The database misconfiguration was caused by maintenance activities we performed during a production release the evening of January 11, 2022. During the maintenance we inadvertently missed a specific configuration related to the performance of retrieving comments on plan item progress updates. This caused queries that included this comment data to, in certain instances, take much longer to complete. At times, the application would time out waiting on the query and display an error to the user.

Mitigation Actions

We manage all configurations for our environments in version control just as if it were code. We have already reviewed and corrected that the database configuration under version control to ensure that it is not missing any other configuration information. We are also in the process of changing how we store database configuration changes, which are done from time to time to manage system performance and security, to be in a more centralized location to improve review of these changes in our quality processes.

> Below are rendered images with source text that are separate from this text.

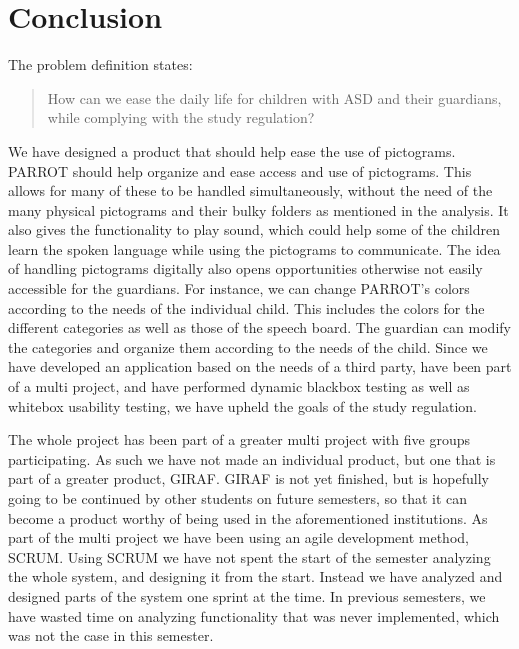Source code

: \chapter{Conclusion}

The problem definition states:
\begin{quote}
How can we ease the daily life for children with ASD and their guardians, while complying with the study regulation?
\end{quote}

We have designed a product that should help ease the use of pictograms. 
PARROT should help organize and ease access and use of pictograms. This allows for many of these to be handled simultaneously, without the need of the many physical pictograms and their bulky folders as mentioned in the analysis.\newline
It also gives the functionality to play sound, which could help some of the children learn the spoken language while using the pictograms to communicate. 
The idea of handling pictograms digitally also opens opportunities otherwise not easily accessible for the guardians.
For instance, we can change PARROT's colors according to the needs of the individual child. This includes the colors for the different categories as well as those of the speech board.
The guardian can modify the categories and organize them according to the needs of the child.\newline
Since we have developed an application based on the needs of a third party, have been part of a multi project, and have performed dynamic blackbox testing as well as whitebox usability testing, we have upheld the goals of the study regulation.\newline

The whole project has been part of a greater multi project with five groups participating. 
As such we have not made an individual product, but one that is part of a greater product, GIRAF.  
GIRAF is not yet finished, but is hopefully going to be continued by other students on future semesters, so that it can become a product worthy of being used in the aforementioned institutions.\newline
As part of the multi project we have been using an agile development method, SCRUM.
Using SCRUM we have not spent the start of the semester analyzing the whole system, and designing it from the start. Instead we have analyzed and designed parts of the system one sprint at the time.
In previous semesters, we have wasted time on analyzing functionality that was never implemented, which was not the case in this semester.\newline
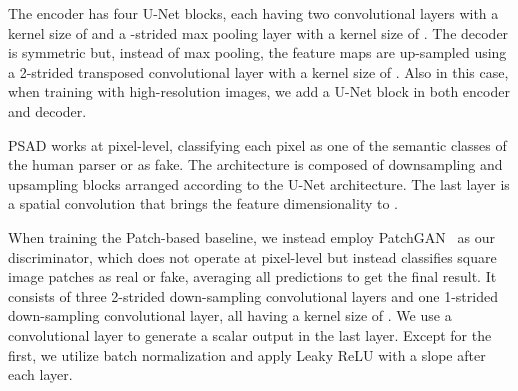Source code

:  The encoder has four U-Net blocks, each having two convolutional layers with a kernel size of  and a -strided max pooling layer with a kernel size of . The decoder is symmetric but, instead of max pooling, the feature maps are up-sampled using a 2-strided transposed convolutional layer with a kernel size of . Also in this case, when training with high-resolution images, we add a U-Net block in both encoder and decoder.

 PSAD works at pixel-level, classifying each pixel as one of the  semantic classes of the human parser or as fake. The architecture is composed of  downsampling and  upsampling blocks arranged according to the U-Net architecture. The last layer is a  spatial convolution that brings the feature dimensionality to . 

When training the Patch-based baseline, we instead employ PatchGAN~\cite{isola2017image} as our discriminator, which does not operate at pixel-level but instead classifies square image patches as real or fake, averaging all predictions to get the final result. It consists of three 2-strided down-sampling convolutional layers and one 1-strided down-sampling convolutional layer, all having a kernel size of . We use a convolutional layer to generate a scalar output in the last layer. Except for the first, we utilize batch normalization and apply Leaky ReLU with a  slope after each layer.

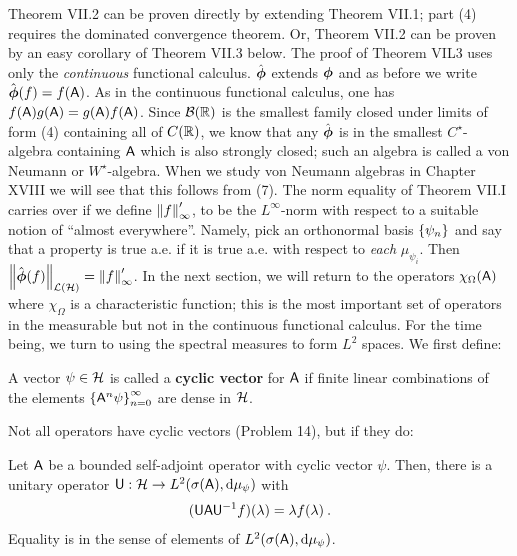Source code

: Theorem VII.2 can be proven directly by extending Theorem VII.1; part (4) requires the dominated convergence theorem. Or, Theorem VII.2 can be proven by an easy corollary of Theorem VII.3 below. The proof of Theorem VIL3 uses only the \textit{continuous} functional calculus. $\hat {\boldsymbol{\phi}}$ extends $\boldsymbol{\phi}$ and as before we write $\hat {\boldsymbol{\phi}} (f) = f(\mathsf{A})$. As in the continuous functional calculus, one has $f(\mathsf{A}) g(\mathsf{A}) = g(\mathsf{A}) f(\mathsf{A})$.
Since $\mathcal B (\mathbb{R})$ is the smallest family closed under limits of form (4) containing all of $C(\mathbb{R})$, we know that any $\hat {\boldsymbol{\phi}}$ is in the smallest $C^\star$-algebra containing $\mathsf{A}$ which is also strongly closed; such an algebra is called a von Neumann or $W^\star$-algebra. When we study von Neumann algebras in Chapter XVIII we will see that this follows from (7).
The norm equality of Theorem VII.I carries over if we define $\left \Vert f \right \Vert_\infty '$, to be the $L^\infty$-norm with respect to a suitable notion of \enquote{almost everywhere}. Namely, pick an orthonormal basis $\left \lbrace \psi_n \right \rbrace$ and say that a property is true a.e. if it is true a.e. with respect to \textit{each} $\mu_{\psi_i}$. Then $\left \Vert  \hat {\boldsymbol{\phi}} (f) \right \Vert_{\mathcal L(\mathcal{H})} =\left \Vert f \right \Vert_\infty '$.
In the next section, we will return to the operators $\chi_\Omega (\mathsf{A})$ where $\chi_\Omega$ is a characteristic function; this is the most important set of operators in the measurable but not in the continuous functional calculus. For the time being, we turn to using the spectral measures to form $L^2$ spaces. We first define:

\begin{definition}
    A vector $\psi \in \mathcal{H}$ is called a \textbf{cyclic vector} for $\mathsf{A}$ if finite linear combinations of the elements $\left \lbrace \mathsf{A}^n \psi \right \rbrace_{n=0}^\infty$ are dense in $\mathcal{H}$.
\end{definition}

Not all operators have cyclic vectors (Problem 14), but if they do:

\begin{lemma}
    Let $\mathsf{A}$ be a bounded self-adjoint operator with cyclic vector $\psi$. Then, there is a unitary operator $\mathsf{U}: \mathcal{H} \to L^{2}(\sigma(\mathsf{A}), \mathrm{d} \mu_\psi)$ with \begin{align}
        (\mathsf{U} \mathsf{A} \mathsf{U}^{-1} f) (\lambda) = \lambda f(\lambda) \:.
    \end{align}
    Equality is in the sense of elements of $L^{2}(\sigma(\mathsf{A}), \mathrm{d} \mu_\psi)$.
\end{lemma}

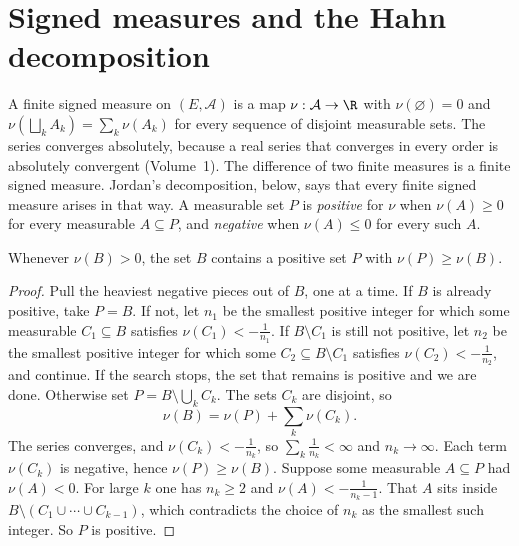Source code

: \section{Signed measures and the Hahn decomposition}

A finite signed measure on $(E,\mathcal A)$ is a map $\nu:\mathcal A\to\R$ with $\nu(\varnothing)=0$ and $\nu(\bigsqcup_kA_k)=\sum_k\nu(A_k)$ for every sequence of disjoint measurable sets. The series converges absolutely, because a real series that converges in every order is absolutely convergent (Volume~1). The difference of two finite measures is a finite signed measure. Jordan's decomposition, below, says that every finite signed measure arises in that way. A measurable set $P$ is \emph{positive} for $\nu$ when $\nu(A)\ge0$ for every measurable $A\subseteq P$, and \emph{negative} when $\nu(A)\le0$ for every such $A$.

\begin{lemma}\label{lem:positivepart}
Whenever $\nu(B)>0$, the set $B$ contains a positive set $P$ with $\nu(P)\ge\nu(B)$.
\end{lemma}
\begin{proof}
Pull the heaviest negative pieces out of $B$, one at a time. If $B$ is already positive, take $P=B$. If not, let $n_1$ be the smallest positive integer for which some measurable $C_1\subseteq B$ satisfies $\nu(C_1)<-\frac1{n_1}$. If $B\setminus C_1$ is still not positive, let $n_2$ be the smallest positive integer for which some $C_2\subseteq B\setminus C_1$ satisfies $\nu(C_2)<-\frac1{n_2}$, and continue. If the search stops, the set that remains is positive and we are done. Otherwise set $P=B\setminus\bigcup_kC_k$. The sets $C_k$ are disjoint, so
\[
\nu(B)=\nu(P)+\sum_k\nu(C_k).
\]
The series converges, and $\nu(C_k)<-\frac1{n_k}$, so $\sum_k\frac1{n_k}<\infty$ and $n_k\to\infty$. Each term $\nu(C_k)$ is negative, hence $\nu(P)\ge\nu(B)$. Suppose some measurable $A\subseteq P$ had $\nu(A)<0$. For large $k$ one has $n_k\ge2$ and $\nu(A)<-\frac1{n_k-1}$. That $A$ sits inside $B\setminus(C_1\cup\cdots\cup C_{k-1})$, which contradicts the choice of $n_k$ as the smallest such integer. So $P$ is positive.
\end{proof}

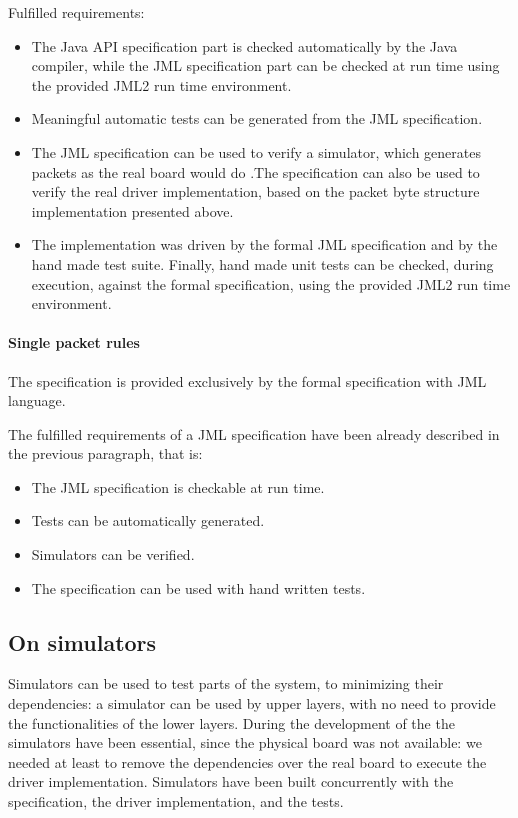 \documentclass{article} \usepackage{times}
\begin{document}
Fulfilled requirements:

\begin{itemize}
\item The Java API specification part is checked automatically by the
  Java compiler, while the JML specification part can be checked at
  run time using the provided JML2 run time environment.
\item Meaningful automatic tests can be generated from the JML
  specification.
\item The JML specification can be used to verify a simulator, which
  generates packets as the real board would do .The specification can
  also be used to verify the real driver implementation, based on the
  packet byte structure implementation presented above.
\item The implementation was driven by the formal JML specification
  and by the hand made test suite.  Finally, hand made unit tests can
  be checked, during execution, against the formal specification,
  using the provided JML2 run time environment.
\end{itemize}

\paragraph{Single packet rules}

The specification is provided exclusively by the formal specification
with JML language.

The fulfilled requirements of a JML specification have been already
described in the previous paragraph, that is:

\begin{itemize}
\item The JML specification is checkable at run time.
\item Tests can be automatically generated.
\item Simulators can be verified.
\item The specification can be used with hand written tests.
\end{itemize}

\subsection{On simulators}
\label{subsec:on_simulators}

Simulators can be used to test parts of the system, to minimizing
their dependencies: a simulator can be used by upper layers, with no
need to provide the functionalities of the lower layers.  During the
development of the \STSB the simulators have been essential, since the
physical board was not available: we needed at least to remove the
dependencies over the real board to execute the driver implementation.
Simulators have been built concurrently with the specification, the
driver implementation, and the tests.
\end{document}
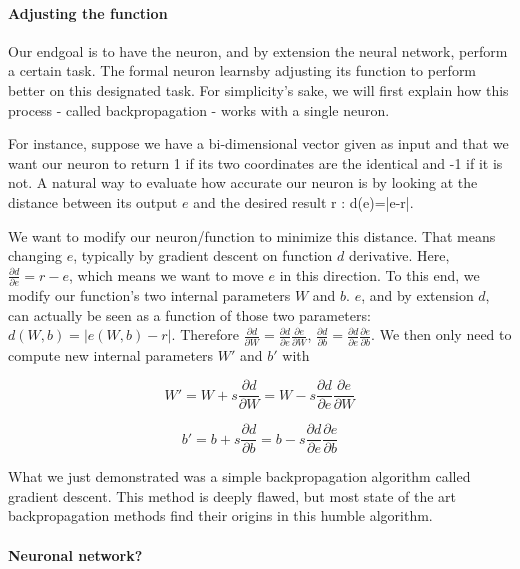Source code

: \documentclass[conference]{IEEEtran}
\begin{document}
\paragraph{Adjusting the function}

Our endgoal is to have the neuron, and by extension the neural network, perform
a certain task. The formal neuron \og learns\fg by adjusting its function to perform better on
this designated task. For simplicity's sake, we will first explain how this
process - called \og backpropagation\fg{} - works with a single neuron.

For instance, suppose we have a bi-dimensional vector given as input and that we
want our neuron to return 1 if its two coordinates are the identical and -1 if
it is not. A natural way to evaluate how accurate our neuron is by looking at the
distance between its output $e$ and the desired result r : d(e)=|e-r|.

We want to modify our neuron/function to minimize this distance. That means
changing $e$, typically by gradient descent on function $d$ derivative. Here,
$\frac{\partial d}{\partial e} = r-e$, which means we want to \og move\fg{} $e$ in this
direction. To this end, we modify our function's two internal parameters $W$ and
$b$. $e$, and by extension $d$, can actually be seen as a function of those two
parameters: $d(W,b)=|e(W,b)-r|$. Therefore $\frac{\partial d}{\partial W}
   = \frac{\partial d}{\partial e}\frac{\partial e}{\partial W}$,
$\frac{\partial d}{\partial b}
   = \frac{\partial d}{\partial e}\frac{\partial e}{\partial b}$. We then only
   need to compute new internal parameters $W'$ and $b'$ with 

\begin{equation}
     W'=W + s\frac{\partial d}{\partial W}=W-s\frac{\partial d}{\partial e}\frac{\partial e}{\partial W}
\end{equation}

\begin{equation}
     b'=b + s\frac{\partial d}{\partial b}=b-s\frac{\partial d}{\partial e}\frac{\partial e}{\partial b}
\end{equation}

What we just demonstrated was a simple backpropagation algorithm called gradient
descent. This method is deeply flawed, but most state of the art backpropagation
methods find their origins in this humble algorithm.

\paragraph{Neuronal network?}
\end{document}
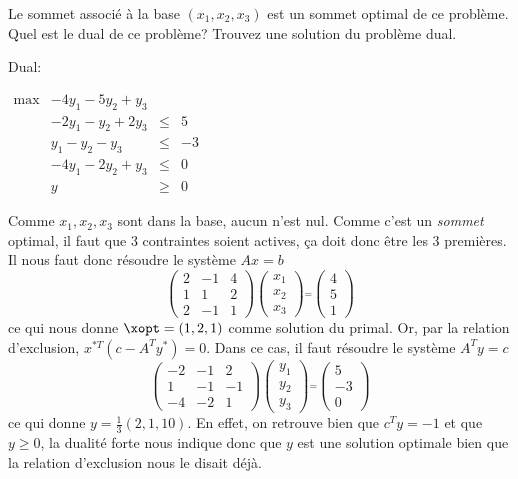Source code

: \begin{enumerate}
    Le sommet associé à la base $(x_1, x_2, x_3)$ est un sommet optimal de ce problème. Quel est le dual de ce problème? Trouvez une solution du problème dual.


    \begin{solution}
      Dual:

      $
      \begin{array}{llcr}
        \max & -4y_{1} - 5y_{2} + y_{3}\\
        & -2y_{1} - y_{2}  + 2y_{3} & \leq & 5\\
        & y_{1} - y_{2}  -y_{3} & \leq & -3\\
        & -4y_{1} - 2y_{2}  + y_{3} & \leq & 0\\
        & y & \geq & 0
      \end{array}
      $

      Comme $x_1, x_2, x_3$ sont dans la base, aucun n'est nul.
      Comme c'est un \emph{sommet} optimal, il faut que 3 contraintes
      soient actives, ça doit donc être les 3 premières.
      Il nous faut donc résoudre le système $Ax = b$
      \[
        \begin{pmatrix}
          2 & -1 & 4\\
          1 & 1 & 2\\
          2 & -1 & 1
        \end{pmatrix}
        \begin{pmatrix}
          x_{1}\\
          x_{2}\\
          x_{3}
        \end{pmatrix}
        \stackrel{=}{}
        \begin{pmatrix}
          4\\
          5\\
          1
        \end{pmatrix}
      \]
      ce qui nous donne
      $\xopt = (1,2,1)$ comme solution du primal.
      Or, par la relation d'exclusion, $x^{*T}(c -A^{T}y^*) = 0$.
      Dans ce cas, il faut résoudre le système $A^Ty = c$
      \[
        \begin{pmatrix}
          -2 & -1 & 2\\
          1 & -1 & -1\\
          -4 & -2 & 1
        \end{pmatrix}
        \begin{pmatrix}
          y_{1}\\
          y_{2}\\
          y_{3}
        \end{pmatrix}
        \stackrel{=}{}
        \begin{pmatrix}
          5\\
          -3\\
          0
        \end{pmatrix}
      \]
      ce qui donne $y = \frac{1}{3}(2, 1, 10)$.
      En effet, on retrouve bien que $c^T y = -1$ et que $y \geq 0$,
      la dualité forte nous indique donc que $y$ est une solution optimale
      bien que la relation d'exclusion nous le disait déjà.
    \end{solution}


\end{enumerate}
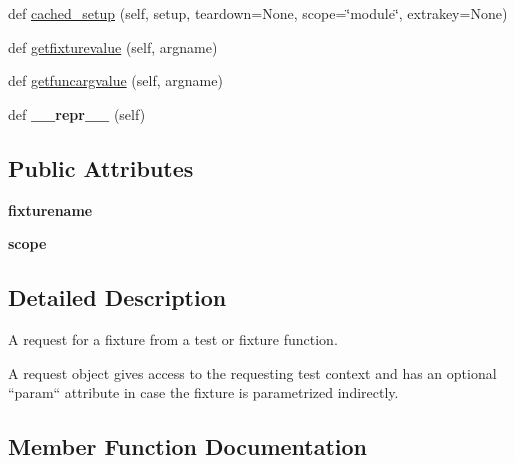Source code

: \begin{DoxyCompactItemize}
def \hyperlink{class__pytest_1_1fixtures_1_1_fixture_request_a775e63459d22474875baaff278273220}{cached\+\_\+setup} (self, setup, teardown=None, scope=\char`\"{}module\char`\"{}, extrakey=None)
\item 
def \hyperlink{class__pytest_1_1fixtures_1_1_fixture_request_adcdc72e4da6ef0a8fe5a58f4f6800d2f}{getfixturevalue} (self, argname)
\item 
def \hyperlink{class__pytest_1_1fixtures_1_1_fixture_request_ad3fb29fde8a0deb9f3f84d9b7de5fa78}{getfuncargvalue} (self, argname)
\item 
\mbox{\label{class__pytest_1_1fixtures_1_1_fixture_request_a508e042f6218eada7cf94ede7c67f9e1}} 
def {\bfseries \+\_\+\+\_\+repr\+\_\+\+\_\+} (self)
\end{DoxyCompactItemize}
\subsection*{Public Attributes}
\begin{DoxyCompactItemize}
\item 
\mbox{\label{class__pytest_1_1fixtures_1_1_fixture_request_adaa4fc3a2be3498563ef8a8e96fb65e8}} 
{\bfseries fixturename}
\item 
\mbox{\label{class__pytest_1_1fixtures_1_1_fixture_request_ad89fd77bd665bb8e594f2a9e124e9122}} 
{\bfseries scope}
\end{DoxyCompactItemize}


\subsection{Detailed Description}
\begin{DoxyVerb}A request for a fixture from a test or fixture function.

A request object gives access to the requesting test context
and has an optional ``param`` attribute in case
the fixture is parametrized indirectly.
\end{DoxyVerb}
 

\subsection{Member Function Documentation}
\mbox{\label{class__pytest_1_1fixtures_1_1_fixture_request_abecbd3112fdcd3d0c541fd59066a3dc6}} 
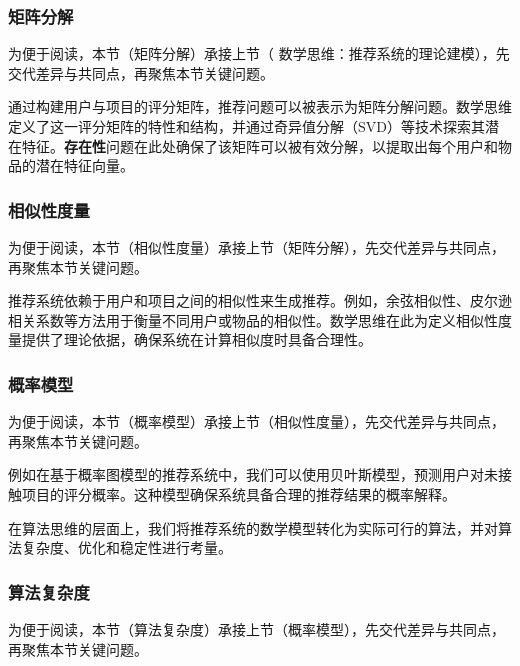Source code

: \subsubsection*{矩阵分解}


为便于阅读，本节（矩阵分解）承接上节（ 数学思维：推荐系统的理论建模），先交代差异与共同点，再聚焦本节关键问题。

通过构建用户与项目的评分矩阵，推荐问题可以被表示为矩阵分解问题。数学思维定义了这一评分矩阵的特性和结构，并通过奇异值分解（SVD）等技术探索其潜在特征。{\bf 存在性}问题在此处确保了该矩阵可以被有效分解，以提取出每个用户和物品的潜在特征向量。
\subsubsection*{相似性度量}


为便于阅读，本节（相似性度量）承接上节（矩阵分解），先交代差异与共同点，再聚焦本节关键问题。

推荐系统依赖于用户和项目之间的相似性来生成推荐。例如，余弦相似性、皮尔逊相关系数等方法用于衡量不同用户或物品的相似性。数学思维在此为定义相似性度量提供了理论依据，确保系统在计算相似度时具备合理性。
\subsubsection*{概率模型}


为便于阅读，本节（概率模型）承接上节（相似性度量），先交代差异与共同点，再聚焦本节关键问题。

例如在基于概率图模型的推荐系统中，我们可以使用贝叶斯模型，预测用户对未接触项目的评分概率。这种模型确保系统具备合理的推荐结果的概率解释。

在算法思维的层面上，我们将推荐系统的数学模型转化为实际可行的算法，并对算法复杂度、优化和稳定性进行考量。
\subsubsection*{算法复杂度}


为便于阅读，本节（算法复杂度）承接上节（概率模型），先交代差异与共同点，再聚焦本节关键问题。


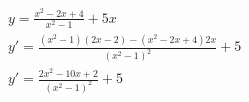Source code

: \begin{ex}
\begin{align}
&y=\frac{x^2-2x+4}{x^2-1}+5x\nonumber\\
&y'=\frac{(x^2-1)(2x-2)-(x^2-2x+4)2x}{(x^2-1)^2}+5\nonumber\\
&y'=\frac{2x^2-10x+2}{(x^2-1)^2}+5\nonumber
\end{align}
\end{ex}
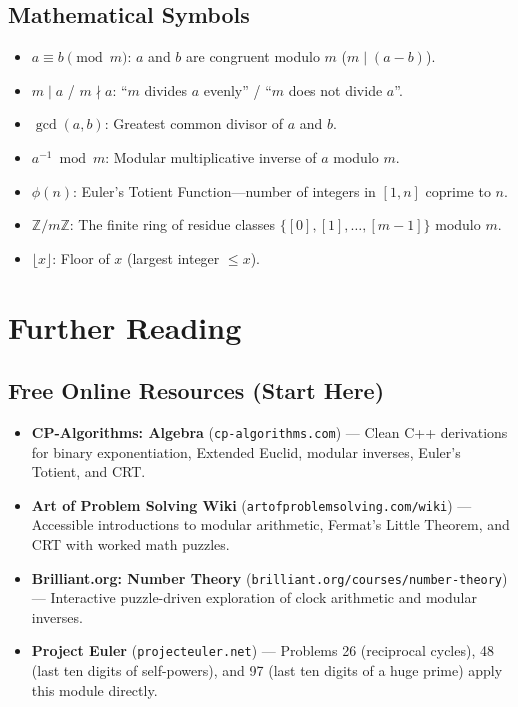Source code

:\documentclass[11pt,a4paper]{article}
\theoremstyle{definition}
\begin{document}
\subsection*{Mathematical Symbols}
\begin{itemize}
    \item $a \equiv b \pmod m$: $a$ and $b$ are congruent modulo $m$ ($m \mid (a - b)$).
    \item $m \mid a$ / $m \nmid a$: ``$m$ divides $a$ evenly'' / ``$m$ does not divide $a$''.
    \item $\gcd(a, b)$: Greatest common divisor of $a$ and $b$.
    \item $a^{-1} \bmod m$: Modular multiplicative inverse of $a$ modulo $m$.
    \item $\phi(n)$: Euler's Totient Function---number of integers in $[1, n]$ coprime to $n$.
    \item $\mathbb{Z}/m\mathbb{Z}$: The finite ring of residue classes $\{[0], [1], \dots, [m - 1]\}$ modulo $m$.
    \item $\lfloor x \rfloor$: Floor of $x$ (largest integer $\le x$).
\end{itemize}

\section{Further Reading}

\subsection*{Free Online Resources (Start Here)}
\begin{itemize}
    \item \textbf{CP-Algorithms: Algebra} (\texttt{cp-algorithms.com}) --- Clean C++ derivations for binary exponentiation, Extended Euclid, modular inverses, Euler's Totient, and CRT.
    \item \textbf{Art of Problem Solving Wiki} (\texttt{artofproblemsolving.com/wiki}) --- Accessible introductions to modular arithmetic, Fermat's Little Theorem, and CRT with worked math puzzles.
    \item \textbf{Brilliant.org: Number Theory} (\texttt{brilliant.org/courses/number-theory}) --- Interactive puzzle-driven exploration of clock arithmetic and modular inverses.
    \item \textbf{Project Euler} (\texttt{projecteuler.net}) --- Problems 26 (reciprocal cycles), 48 (last ten digits of self-powers), and 97 (last ten digits of a huge prime) apply this module directly.
\end{itemize}
\end{document}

Posted Jan 14, 2022 - 08:41 EST

Resolved
We have confirmed that all plans and plan items are loading as expected. We will publish a post mortem with additional information about the incident in the next two days.
Posted Jan 12, 2022 - 21:38 EST
Monitoring
We have confirmed system performance has returned to normal. We will continue to monitor activity for the next hour to confirm that all performance issues have been resolved.
Posted Jan 12, 2022 - 20:15 EST
Update
We have finished applying the changes to the database to improve the performance. We are seeing improvements but are continuing to evaluate to identify if there are any scenarios where displaying list views of plans are not functioning as expected.
Posted Jan 12, 2022 - 18:33 EST
Update
We are in the process of applying changes to the database to alleviate the performance issues. In the process of making these changes, some areas of the application may have limited functionality. We will continue to update as we complete these changes.
Posted Jan 12, 2022 - 16:32 EST
Identified
We have identified that the performance degradation is related to a database configuration. We are working to confirm the root cause and also make configuration adjustments to alleviate the immediate performance issue.
Posted Jan 12, 2022 - 15:44 EST
Investigating
We are investigating an issue that appears to be causing information for some plans to load slowly, and in some instances fail to load.
Posted Jan 12, 2022 - 13:52 EST
This incident affected: Web Application - Commercial Environment.